(Collected data)
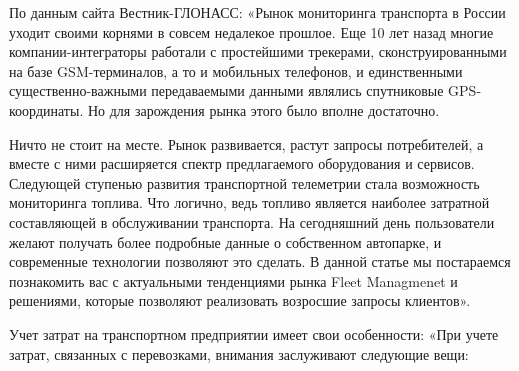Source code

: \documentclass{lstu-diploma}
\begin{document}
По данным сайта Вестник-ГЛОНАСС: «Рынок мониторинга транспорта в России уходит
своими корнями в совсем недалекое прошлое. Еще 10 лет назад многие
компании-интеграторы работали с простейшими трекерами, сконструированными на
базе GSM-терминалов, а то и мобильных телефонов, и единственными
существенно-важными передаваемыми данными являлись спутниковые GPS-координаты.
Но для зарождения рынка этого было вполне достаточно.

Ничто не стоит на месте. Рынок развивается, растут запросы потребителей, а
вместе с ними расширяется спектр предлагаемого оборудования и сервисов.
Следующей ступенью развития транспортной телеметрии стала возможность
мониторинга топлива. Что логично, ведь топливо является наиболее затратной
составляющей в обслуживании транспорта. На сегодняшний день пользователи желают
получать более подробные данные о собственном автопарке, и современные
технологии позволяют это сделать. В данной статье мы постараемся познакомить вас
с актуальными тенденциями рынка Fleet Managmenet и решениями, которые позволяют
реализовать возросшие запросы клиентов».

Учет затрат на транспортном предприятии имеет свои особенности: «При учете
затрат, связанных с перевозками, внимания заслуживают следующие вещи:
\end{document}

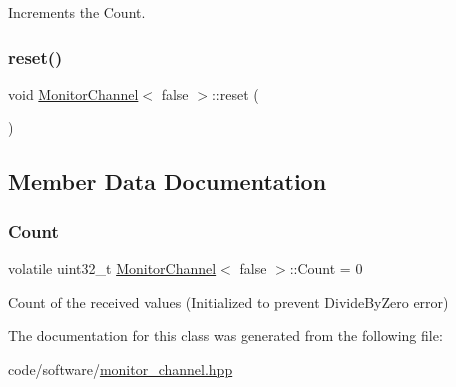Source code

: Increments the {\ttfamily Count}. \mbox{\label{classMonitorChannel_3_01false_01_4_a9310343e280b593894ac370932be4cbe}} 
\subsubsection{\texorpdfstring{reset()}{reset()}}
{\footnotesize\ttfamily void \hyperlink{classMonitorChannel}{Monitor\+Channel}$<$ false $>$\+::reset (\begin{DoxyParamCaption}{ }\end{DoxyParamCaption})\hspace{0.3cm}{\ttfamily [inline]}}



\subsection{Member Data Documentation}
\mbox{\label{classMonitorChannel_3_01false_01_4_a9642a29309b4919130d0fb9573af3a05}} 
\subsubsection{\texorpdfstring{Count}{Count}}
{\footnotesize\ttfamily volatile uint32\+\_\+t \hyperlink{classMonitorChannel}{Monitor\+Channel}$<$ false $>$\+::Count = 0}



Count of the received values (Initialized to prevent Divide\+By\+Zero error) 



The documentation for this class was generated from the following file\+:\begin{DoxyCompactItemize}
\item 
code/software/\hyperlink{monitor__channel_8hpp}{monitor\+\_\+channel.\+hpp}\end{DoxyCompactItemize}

* [Task statement]:
Copy out every line in the records where the word "reset" is found.

* [Exercise output]:
\subsubsection{\texorpdfstring{reset()}{reset()}}
{\footnotesize\ttfamily void \hyperlink{classMonitorChannel}{Monitor\+Channel}$<$ false $>$\+::reset (\begin{DoxyParamCaption}{ }\end{DoxyParamCaption})\hspace{0.3cm}{\ttfamily [inline]}}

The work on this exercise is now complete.